Previous practices in museum construction are no longer affordable today, and in light of global climate change, are also no longer defensible. Museum Brandhorst is one of the first – if not the first – museum buildings to adopt a holistic and sustainable ecological concept.
This is particularly evident in the climate control and lighting systems, as well as the façade design. Today’s necessary air conditioning systems and their concomitant cooling technology typically emit large quantities of unutilised energy into the environment. Subterranean district-heating pipelines and heat-dissipating buildings with deep foundations also contribute to this issue. To the detriment of microbiological equilibrium, the temperature of the groundwater in inner-city areas now exceeds 20°C. In the area surrounding the museum, the temperature level is similarly high.

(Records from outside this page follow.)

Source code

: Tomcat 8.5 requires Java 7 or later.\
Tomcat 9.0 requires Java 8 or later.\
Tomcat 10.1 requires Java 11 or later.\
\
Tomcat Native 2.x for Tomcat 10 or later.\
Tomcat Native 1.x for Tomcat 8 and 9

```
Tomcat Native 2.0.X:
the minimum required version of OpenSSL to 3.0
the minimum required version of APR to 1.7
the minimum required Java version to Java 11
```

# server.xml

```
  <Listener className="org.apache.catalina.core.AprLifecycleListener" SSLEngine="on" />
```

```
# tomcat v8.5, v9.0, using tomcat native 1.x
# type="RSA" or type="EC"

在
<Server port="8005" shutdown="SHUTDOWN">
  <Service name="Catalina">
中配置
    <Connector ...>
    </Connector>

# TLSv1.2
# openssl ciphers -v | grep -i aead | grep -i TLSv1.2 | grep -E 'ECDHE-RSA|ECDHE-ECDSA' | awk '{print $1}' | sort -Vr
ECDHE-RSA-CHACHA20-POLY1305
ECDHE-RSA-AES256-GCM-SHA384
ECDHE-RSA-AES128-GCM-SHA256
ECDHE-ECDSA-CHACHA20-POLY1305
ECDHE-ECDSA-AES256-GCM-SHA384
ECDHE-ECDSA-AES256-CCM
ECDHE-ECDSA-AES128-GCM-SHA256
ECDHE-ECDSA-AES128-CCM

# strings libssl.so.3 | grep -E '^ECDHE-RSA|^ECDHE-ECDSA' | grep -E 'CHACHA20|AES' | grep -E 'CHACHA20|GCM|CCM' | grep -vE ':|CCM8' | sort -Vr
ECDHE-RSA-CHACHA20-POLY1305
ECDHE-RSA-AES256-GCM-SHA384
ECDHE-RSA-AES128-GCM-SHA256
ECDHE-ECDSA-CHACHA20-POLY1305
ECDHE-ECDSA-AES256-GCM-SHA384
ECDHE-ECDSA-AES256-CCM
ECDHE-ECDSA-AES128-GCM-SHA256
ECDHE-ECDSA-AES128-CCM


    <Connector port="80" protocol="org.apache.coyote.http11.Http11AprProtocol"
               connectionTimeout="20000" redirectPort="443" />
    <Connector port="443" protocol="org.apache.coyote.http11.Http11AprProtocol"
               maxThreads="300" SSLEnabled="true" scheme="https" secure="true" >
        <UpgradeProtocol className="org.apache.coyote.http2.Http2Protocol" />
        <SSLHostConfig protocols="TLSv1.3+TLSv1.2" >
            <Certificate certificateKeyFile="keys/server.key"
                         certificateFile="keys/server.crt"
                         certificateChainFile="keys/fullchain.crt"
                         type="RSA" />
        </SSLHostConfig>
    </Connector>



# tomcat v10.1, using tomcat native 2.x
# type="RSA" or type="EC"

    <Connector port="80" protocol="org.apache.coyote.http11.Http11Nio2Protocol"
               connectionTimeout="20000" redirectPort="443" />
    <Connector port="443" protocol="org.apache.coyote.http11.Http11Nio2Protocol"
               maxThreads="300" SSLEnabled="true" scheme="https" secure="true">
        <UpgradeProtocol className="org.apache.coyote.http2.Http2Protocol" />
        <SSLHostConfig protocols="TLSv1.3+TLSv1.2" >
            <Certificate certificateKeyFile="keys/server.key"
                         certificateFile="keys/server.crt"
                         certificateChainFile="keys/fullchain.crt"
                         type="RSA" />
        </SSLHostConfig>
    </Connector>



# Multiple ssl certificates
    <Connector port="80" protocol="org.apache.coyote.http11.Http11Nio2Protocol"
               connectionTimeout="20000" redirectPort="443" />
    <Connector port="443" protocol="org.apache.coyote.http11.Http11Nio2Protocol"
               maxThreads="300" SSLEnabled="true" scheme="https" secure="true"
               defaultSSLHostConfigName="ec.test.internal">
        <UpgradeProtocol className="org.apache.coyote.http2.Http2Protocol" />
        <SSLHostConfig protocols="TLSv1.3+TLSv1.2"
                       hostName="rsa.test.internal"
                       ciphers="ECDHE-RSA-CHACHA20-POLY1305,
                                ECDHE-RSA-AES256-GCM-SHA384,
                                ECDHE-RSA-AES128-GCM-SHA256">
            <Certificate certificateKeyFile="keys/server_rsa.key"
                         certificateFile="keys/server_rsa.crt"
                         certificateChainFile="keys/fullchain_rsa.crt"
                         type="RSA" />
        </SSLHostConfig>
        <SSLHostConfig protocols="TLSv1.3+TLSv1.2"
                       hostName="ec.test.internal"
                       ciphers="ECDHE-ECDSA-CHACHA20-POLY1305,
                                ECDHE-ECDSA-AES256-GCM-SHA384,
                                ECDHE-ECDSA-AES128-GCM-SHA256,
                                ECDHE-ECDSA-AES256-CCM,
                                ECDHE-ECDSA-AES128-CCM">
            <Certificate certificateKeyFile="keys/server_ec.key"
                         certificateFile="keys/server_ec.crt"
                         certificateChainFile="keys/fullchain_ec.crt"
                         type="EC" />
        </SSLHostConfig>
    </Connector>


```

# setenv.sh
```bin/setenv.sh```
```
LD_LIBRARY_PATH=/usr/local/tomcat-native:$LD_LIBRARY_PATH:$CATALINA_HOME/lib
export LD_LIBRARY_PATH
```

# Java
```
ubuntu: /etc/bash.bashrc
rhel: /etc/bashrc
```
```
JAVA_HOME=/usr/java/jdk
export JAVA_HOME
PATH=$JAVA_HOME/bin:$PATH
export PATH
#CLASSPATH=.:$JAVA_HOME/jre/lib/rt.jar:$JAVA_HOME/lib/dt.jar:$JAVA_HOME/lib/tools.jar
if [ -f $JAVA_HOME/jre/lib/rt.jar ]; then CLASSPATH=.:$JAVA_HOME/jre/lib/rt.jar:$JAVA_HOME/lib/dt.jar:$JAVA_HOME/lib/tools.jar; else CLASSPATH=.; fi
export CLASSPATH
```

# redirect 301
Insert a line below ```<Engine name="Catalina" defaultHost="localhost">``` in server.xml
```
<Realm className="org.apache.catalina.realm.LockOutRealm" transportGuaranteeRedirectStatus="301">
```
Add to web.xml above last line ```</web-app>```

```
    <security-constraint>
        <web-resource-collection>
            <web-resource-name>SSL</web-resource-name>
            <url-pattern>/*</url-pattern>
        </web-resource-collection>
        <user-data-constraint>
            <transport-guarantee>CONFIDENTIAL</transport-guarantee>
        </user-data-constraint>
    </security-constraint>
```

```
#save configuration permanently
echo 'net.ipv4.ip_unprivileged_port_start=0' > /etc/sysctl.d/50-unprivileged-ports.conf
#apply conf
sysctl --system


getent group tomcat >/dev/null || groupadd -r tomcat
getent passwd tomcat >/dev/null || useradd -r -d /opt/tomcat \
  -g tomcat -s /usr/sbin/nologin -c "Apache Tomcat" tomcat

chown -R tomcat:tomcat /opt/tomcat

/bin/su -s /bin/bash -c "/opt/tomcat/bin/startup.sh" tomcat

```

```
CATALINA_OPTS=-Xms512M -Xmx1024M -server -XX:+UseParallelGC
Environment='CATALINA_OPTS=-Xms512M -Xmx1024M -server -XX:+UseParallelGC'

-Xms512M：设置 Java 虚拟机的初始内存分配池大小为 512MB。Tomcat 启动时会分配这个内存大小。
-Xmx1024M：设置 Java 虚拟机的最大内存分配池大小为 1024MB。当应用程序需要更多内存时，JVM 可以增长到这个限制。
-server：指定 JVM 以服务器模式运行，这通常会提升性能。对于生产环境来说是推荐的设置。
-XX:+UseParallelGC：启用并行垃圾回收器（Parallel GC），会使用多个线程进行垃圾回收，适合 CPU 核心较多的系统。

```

For this reason, Museum Brandhorst utilises the heat energy of the groundwater: heating pumps draw out the water’s energy, which benefits the ecology, and makes it available for use in controlling the temperature of Museum Brandhorst.
The previously described upward-displacement air-conditioning is not just beneficial to the museum, but also saves energy. In contrast to conventional mixed ventilation, it distributes the conditioned air at much lower velocities and thus requires reduced ventilator output, as well as 50% less air quantity. This prevents draughts – which are unpleasant for visitors – and contamination of the surfaces of the works on exhibit.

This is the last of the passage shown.